There's car safety for children beyond safe driving and car seat use. Child locks, never leaving children unattended, and securing all items in your vehicle are just a few of the ways you can make your vehicle safer for kids.

  • Never leave children unattended in a vehicle: Anything could happen if you leave your children unattended in your vehicle. It could be hit by another driver, they could get out of the car and go missing, they could be abducted, your car could be stolen, or it could become dangerously hot or cold. You could even forget you left them in the car, as unlikely as that sounds.
  • Give yourself a reminder that children are in the back seat: Children die when forgotten in hot or cold cars, and often, their deaths are an unfortunate mistake as parents simply forget they are in the car. Even if you think you'd never forget your child, take precautions to remind yourself they're in the back every time you drive them. Leaving a purse, cell phone, wallet, or even a shoe in the back seat will prompt you to look in the back seat and remember them. You can develop a habit of looking in the front and back of your vehicle every time you leave whether a child is in the car or not. A stuffed animal, child's bag, or other item you'll notice can be placed in the front seat. It's also smart to ask child care providers for help, requesting that they call you if your child is not in class when they expect him or her to be there.

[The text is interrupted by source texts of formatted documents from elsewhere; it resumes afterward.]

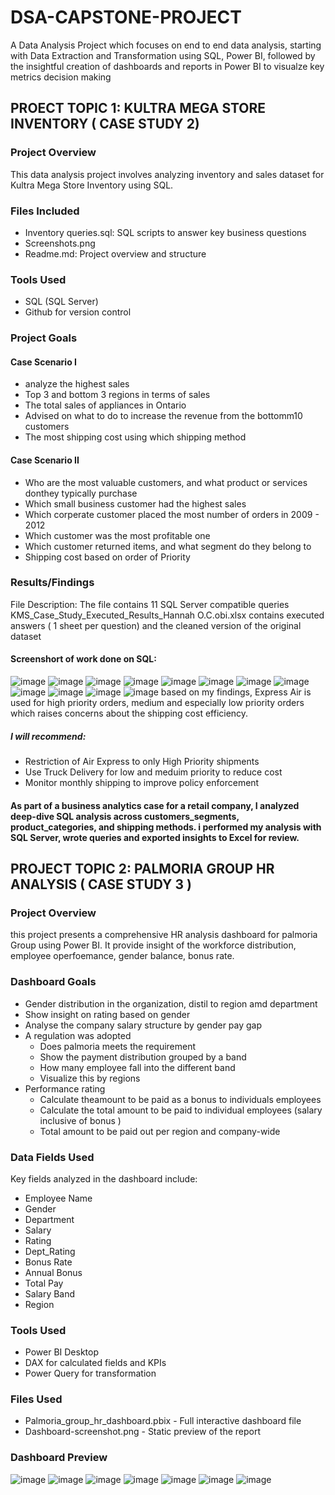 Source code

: # DSA-CAPSTONE-PROJECT
A Data Analysis Project which focuses on end to end data analysis, starting with Data Extraction and Transformation using SQL, Power BI, followed by the insightful creation of dashboards and reports in Power BI to visualze key metrics decision making
## PROECT TOPIC 1: KULTRA MEGA STORE INVENTORY ( CASE STUDY 2) 
### Project Overview
This data analysis project involves analyzing inventory  and sales dataset  for Kultra Mega Store Inventory using SQL.
### Files Included
* Inventory queries.sql: SQL scripts to answer key business questions
* Screenshots.png
* Readme.md: Project overview and structure
### Tools Used
* SQL (SQL Server) 
* Github for version control
### Project Goals
#### Case Scenario I
* analyze the highest sales
* Top 3 and bottom 3 regions in terms of sales
* The total sales of appliances in Ontario
* Advised on what to do to increase the revenue from the bottomm10 customers
* The most shipping cost using which shipping method
#### Case Scenario II
* Who are the most valuable customers, and what product or services donthey typically purchase
* Which small business customer had the highest sales
* Which corperate customer placed the most number of orders in 2009 - 2012
* Which customer was the most profitable one
* Which customer returned items, and what segment do they belong to
* Shipping cost based on order of Priority

### Results/Findings
File Description: The file contains 11 SQL Server compatible queries
KMS_Case_Study_Executed_Results_Hannah O.C.obi.xlsx contains executed answers ( 1 sheet per question) and the cleaned version of the original dataset
#### Screenshort of work done on SQL:

![image](https://github.com/user-attachments/assets/5da8c470-3a35-4033-94e9-40b9dbad5f9d)
![image](https://github.com/user-attachments/assets/a2f9719e-3954-47e8-93a3-78eed53f2256)
![image](https://github.com/user-attachments/assets/b6226a9b-8723-4e75-b358-04d5aa7b9899)
![image](https://github.com/user-attachments/assets/d9244ad2-0185-4829-8816-2bc7f3f71cad)
![image](https://github.com/user-attachments/assets/fc38e2c9-a21b-4e7f-a4af-f891285e3946)
![image](https://github.com/user-attachments/assets/53a9fd41-0037-40ba-9718-398fac88e842)
![image](https://github.com/user-attachments/assets/fdc38dc8-fb2c-4749-89bd-ce33f5dbd8b0)
![image](https://github.com/user-attachments/assets/0f38748b-72ed-4bd6-b496-45a649c910da)
![image](https://github.com/user-attachments/assets/7acbf4ca-6338-4002-9c64-4e253eaaea9d)
![image](https://github.com/user-attachments/assets/77931d1d-7441-4a80-b30f-aee953625ad6)
![image](https://github.com/user-attachments/assets/4b4392fa-ea8c-4e58-873d-a94325530e8c)
![image](https://github.com/user-attachments/assets/2967ed67-103b-4e36-81f3-c46669ee3d8c)
based on my findings, Express Air is used for high priority orders, medium and especially low priority orders which raises concerns about the shipping cost efficiency.
##### I will recommend:
* Restriction of Air Express to only High Priority shipments
* Use Truck Delivery for low and meduim priority to reduce cost
* Monitor monthly shipping to improve policy enforcement


#### As part of a business analytics case for a retail company, I analyzed deep-dive SQL analysis across customers_segments, product_categories, and shipping methods. i performed my analysis with SQL Server, wrote queries and exported insights to Excel for review.

## PROJECT TOPIC 2: PALMORIA GROUP HR ANALYSIS ( CASE STUDY 3 )
### Project Overview
this project presents a comprehensive HR analysis dashboard for palmoria Group using Power BI. It provide insight of the workforce distribution, employee operfoemance, gender balance, bonus rate.
### Dashboard Goals
* Gender distribution in the organization, distil to region amd department
* Show insight on rating based on gender
* Analyse the company salary structure by gender pay gap
* A regulation was adopted
    - Does palmoria meets the requirement
    - Show the payment distribution grouped by a band
    - How many employee fall into the different band
    - Visualize this by regions
* Performance rating
     - Calculate theamount to be paid as a bonus to individuals employees
     - Calculate the total amount to be paid to individual employees (salary inclusive of bonus )
     - Total amount to be paid out per region and company-wide
### Data Fields Used
Key fields analyzed in the dashboard include:
* Employee Name
* Gender
* Department
* Salary
* Rating
* Dept_Rating
* Bonus Rate
* Annual Bonus
* Total Pay
* Salary Band
* Region

### Tools Used
* Power BI Desktop
* DAX for calculated fields and KPIs
* Power Query for transformation

### Files Used
* Palmoria_group_hr_dashboard.pbix - Full interactive dashboard file
* Dashboard-screenshot.png - Static preview of the report

### Dashboard Preview
![image](https://github.com/user-attachments/assets/265c631b-6528-4bba-b645-70924a74907d)
![image](https://github.com/user-attachments/assets/09b33d26-b115-4f87-a49e-9e67bd9c69a4)
![image](https://github.com/user-attachments/assets/b7f31eb7-31bb-4292-b9de-749e7f5864d9)
![image](https://github.com/user-attachments/assets/8dfb1084-44fe-439f-9298-7afb6f469e79)
![image](https://github.com/user-attachments/assets/27a8b4eb-9c43-4726-8d7e-27c13d1fc226)
![image](https://github.com/user-attachments/assets/605a405f-9999-445e-8038-06336e2dc80b)
![image](https://github.com/user-attachments/assets/e4932391-c972-4559-9575-5b7d878086b0)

  • Have children ride in the back seat: It's typically against the law for children to ride in the front seat, but it bears repeating: put kids in the back seat, preferably the middle seat, where they will be most protected in case of a crash.
  • Activate child locks: Prevent dangerous situations with children who can open doors -- and even unbuckle car seat restraints. Switch child locks on so that they can't open the door without your help. Typically, all it takes is to move a switch on the inside frame of the door.
  • Buckle and lock seat belts that aren't in use: Children may be able to reach and play with seat belts that are left unbuckled, causing a strangulation hazard or even potentially dangerous impacts. To avoid this danger, buckle and lock all seat belts that you're not using for car seats.
  • Secure all items in your vehicle: Safely securing passengers significantly improves vehicle safety, but every item in your car can become a dangerous projectile during a car accident. Sports equipment, toys, even child seat mirrors can become dangerous. Heavy or hard objects should be stored in your trunk or strapped down in a cargo area. Choose soft toys to play with in your vehicle.
  • Don't eat in the car: For busy families, it may be easier said than done to avoid eating in the car. But for safety's sake, it's best for children and drivers to never eat in the car. Eating while driving is a distraction, and children are more likely to choke when eating in the car, especially if there isn't an adult in the back seat to supervise them as they are eating. If you have to eat in the car, stick to soft foods that you know your child can eat safely, and watch them as traffic allows.
  • Invest in a vehicle with top safety features: Safety features new and old can improve vehicle safety for your children. Dependability, front and side impact air bags, good crash test ratings, and adequate space for car seats are all important safety features. You should also look for back up cameras, LATCH car seat systems, child safety locks, automatic door locks, cargo security straps, and window locks or restrictions.

While ultimately, driving with your children is more risky than, say, staying at home in a protective bubble, your vehicle doesn't have to be a dangerous place for children. Take these steps to improve the safety of your vehicle and reduce your child's risk of injury or death due to a car accident or other incident on the road.